## Activity
The complete listing should be transcribed precisely.
===
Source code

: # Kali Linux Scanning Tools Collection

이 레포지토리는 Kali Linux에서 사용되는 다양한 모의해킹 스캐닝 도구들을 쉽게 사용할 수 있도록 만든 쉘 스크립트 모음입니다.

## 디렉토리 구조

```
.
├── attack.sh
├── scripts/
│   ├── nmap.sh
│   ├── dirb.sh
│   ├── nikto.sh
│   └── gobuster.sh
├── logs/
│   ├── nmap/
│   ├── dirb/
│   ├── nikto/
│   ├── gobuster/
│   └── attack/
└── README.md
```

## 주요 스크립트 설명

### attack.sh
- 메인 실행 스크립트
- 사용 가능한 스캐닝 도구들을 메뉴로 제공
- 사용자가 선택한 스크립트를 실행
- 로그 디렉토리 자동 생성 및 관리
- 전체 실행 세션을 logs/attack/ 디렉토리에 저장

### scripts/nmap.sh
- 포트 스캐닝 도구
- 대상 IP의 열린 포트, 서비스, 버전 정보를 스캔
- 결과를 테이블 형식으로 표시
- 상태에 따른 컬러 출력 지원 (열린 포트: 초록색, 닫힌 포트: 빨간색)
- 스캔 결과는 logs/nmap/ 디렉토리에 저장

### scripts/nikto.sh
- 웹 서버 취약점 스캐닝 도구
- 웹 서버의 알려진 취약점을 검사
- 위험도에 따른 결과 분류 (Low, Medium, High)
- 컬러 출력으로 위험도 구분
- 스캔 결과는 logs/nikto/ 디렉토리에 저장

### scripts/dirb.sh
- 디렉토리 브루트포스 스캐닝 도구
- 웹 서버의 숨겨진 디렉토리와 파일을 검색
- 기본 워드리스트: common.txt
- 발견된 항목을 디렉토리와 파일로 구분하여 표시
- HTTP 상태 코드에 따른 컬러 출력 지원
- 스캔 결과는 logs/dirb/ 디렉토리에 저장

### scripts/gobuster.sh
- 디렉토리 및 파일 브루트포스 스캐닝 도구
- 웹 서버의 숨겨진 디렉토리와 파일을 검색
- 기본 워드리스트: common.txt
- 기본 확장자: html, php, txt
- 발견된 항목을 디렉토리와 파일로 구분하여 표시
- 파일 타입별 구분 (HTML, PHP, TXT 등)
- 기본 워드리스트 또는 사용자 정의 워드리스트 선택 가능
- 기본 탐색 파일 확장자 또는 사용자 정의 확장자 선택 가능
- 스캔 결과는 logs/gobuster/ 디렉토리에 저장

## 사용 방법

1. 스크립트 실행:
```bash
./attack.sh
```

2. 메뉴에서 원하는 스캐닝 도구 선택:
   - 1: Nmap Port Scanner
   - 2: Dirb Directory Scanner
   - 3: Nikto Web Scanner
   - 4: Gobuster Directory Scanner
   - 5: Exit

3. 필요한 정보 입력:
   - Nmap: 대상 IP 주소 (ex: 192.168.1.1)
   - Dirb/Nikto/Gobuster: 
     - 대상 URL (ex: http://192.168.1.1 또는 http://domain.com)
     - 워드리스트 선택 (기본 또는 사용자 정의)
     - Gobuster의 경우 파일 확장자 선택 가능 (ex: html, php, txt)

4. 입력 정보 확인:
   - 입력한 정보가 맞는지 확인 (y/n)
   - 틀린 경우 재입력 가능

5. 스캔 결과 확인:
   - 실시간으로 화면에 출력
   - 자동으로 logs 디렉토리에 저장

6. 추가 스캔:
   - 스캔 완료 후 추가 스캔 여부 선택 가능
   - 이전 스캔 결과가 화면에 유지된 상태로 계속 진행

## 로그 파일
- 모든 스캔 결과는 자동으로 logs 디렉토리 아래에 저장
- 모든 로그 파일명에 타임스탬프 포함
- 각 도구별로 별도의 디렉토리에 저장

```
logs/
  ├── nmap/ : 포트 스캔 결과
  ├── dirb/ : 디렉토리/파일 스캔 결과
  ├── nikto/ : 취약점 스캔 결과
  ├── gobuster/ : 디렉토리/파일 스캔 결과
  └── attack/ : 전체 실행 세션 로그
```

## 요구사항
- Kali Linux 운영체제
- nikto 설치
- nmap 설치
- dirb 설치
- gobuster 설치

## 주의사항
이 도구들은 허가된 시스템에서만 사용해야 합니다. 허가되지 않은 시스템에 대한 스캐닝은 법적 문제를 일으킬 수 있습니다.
===
## Answer to this task
Source code

: # Kali Linux Scanning Tools Collection

이 레포지토리는 Kali Linux에서 사용되는 다양한 모의해킹 스캐닝 도구들을 쉽게 사용할 수 있도록 만든 쉘 스크립트 모음입니다.

## 디렉토리 구조

```
.
├── attack.sh
├── scripts/
│   ├── nmap.sh
│   ├── dirb.sh
│   ├── nikto.sh
│   └── gobuster.sh
├── logs/
│   ├── nmap/
│   ├── dirb/
│   ├── nikto/
│   ├── gobuster/
│   └── attack/
└── README.md
```

## 주요 스크립트 설명

### attack.sh
- 메인 실행 스크립트
- 사용 가능한 스캐닝 도구들을 메뉴로 제공
- 사용자가 선택한 스크립트를 실행
- 로그 디렉토리 자동 생성 및 관리
- 전체 실행 세션을 logs/attack/ 디렉토리에 저장

### scripts/nmap.sh
- 포트 스캐닝 도구
- 대상 IP의 열린 포트, 서비스, 버전 정보를 스캔
- 결과를 테이블 형식으로 표시
- 상태에 따른 컬러 출력 지원 (열린 포트: 초록색, 닫힌 포트: 빨간색)
- 스캔 결과는 logs/nmap/ 디렉토리에 저장

### scripts/nikto.sh
- 웹 서버 취약점 스캐닝 도구
- 웹 서버의 알려진 취약점을 검사
- 위험도에 따른 결과 분류 (Low, Medium, High)
- 컬러 출력으로 위험도 구분
- 스캔 결과는 logs/nikto/ 디렉토리에 저장

### scripts/dirb.sh
- 디렉토리 브루트포스 스캐닝 도구
- 웹 서버의 숨겨진 디렉토리와 파일을 검색
- 기본 워드리스트: common.txt
- 발견된 항목을 디렉토리와 파일로 구분하여 표시
- HTTP 상태 코드에 따른 컬러 출력 지원
- 스캔 결과는 logs/dirb/ 디렉토리에 저장

### scripts/gobuster.sh
- 디렉토리 및 파일 브루트포스 스캐닝 도구
- 웹 서버의 숨겨진 디렉토리와 파일을 검색
- 기본 워드리스트: common.txt
- 기본 확장자: html, php, txt
- 발견된 항목을 디렉토리와 파일로 구분하여 표시
- 파일 타입별 구분 (HTML, PHP, TXT 등)
- 기본 워드리스트 또는 사용자 정의 워드리스트 선택 가능
- 기본 탐색 파일 확장자 또는 사용자 정의 확장자 선택 가능
- 스캔 결과는 logs/gobuster/ 디렉토리에 저장

## 사용 방법

1. 스크립트 실행:
```bash
./attack.sh
```

2. 메뉴에서 원하는 스캐닝 도구 선택:
   - 1: Nmap Port Scanner
   - 2: Dirb Directory Scanner
   - 3: Nikto Web Scanner
   - 4: Gobuster Directory Scanner
   - 5: Exit

3. 필요한 정보 입력:
   - Nmap: 대상 IP 주소 (ex: 192.168.1.1)
   - Dirb/Nikto/Gobuster: 
     - 대상 URL (ex: http://192.168.1.1 또는 http://domain.com)
     - 워드리스트 선택 (기본 또는 사용자 정의)
     - Gobuster의 경우 파일 확장자 선택 가능 (ex: html, php, txt)

4. 입력 정보 확인:
   - 입력한 정보가 맞는지 확인 (y/n)
   - 틀린 경우 재입력 가능

5. 스캔 결과 확인:
   - 실시간으로 화면에 출력
   - 자동으로 logs 디렉토리에 저장

6. 추가 스캔:
   - 스캔 완료 후 추가 스캔 여부 선택 가능
   - 이전 스캔 결과가 화면에 유지된 상태로 계속 진행

## 로그 파일
- 모든 스캔 결과는 자동으로 logs 디렉토리 아래에 저장
- 모든 로그 파일명에 타임스탬프 포함
- 각 도구별로 별도의 디렉토리에 저장

```
logs/
  ├── nmap/ : 포트 스캔 결과
  ├── dirb/ : 디렉토리/파일 스캔 결과
  ├── nikto/ : 취약점 스캔 결과
  ├── gobuster/ : 디렉토리/파일 스캔 결과
  └── attack/ : 전체 실행 세션 로그
```

## 요구사항
- Kali Linux 운영체제
- nikto 설치
- nmap 설치
- dirb 설치
- gobuster 설치

## 주의사항
이 도구들은 허가된 시스템에서만 사용해야 합니다. 허가되지 않은 시스템에 대한 스캐닝은 법적 문제를 일으킬 수 있습니다.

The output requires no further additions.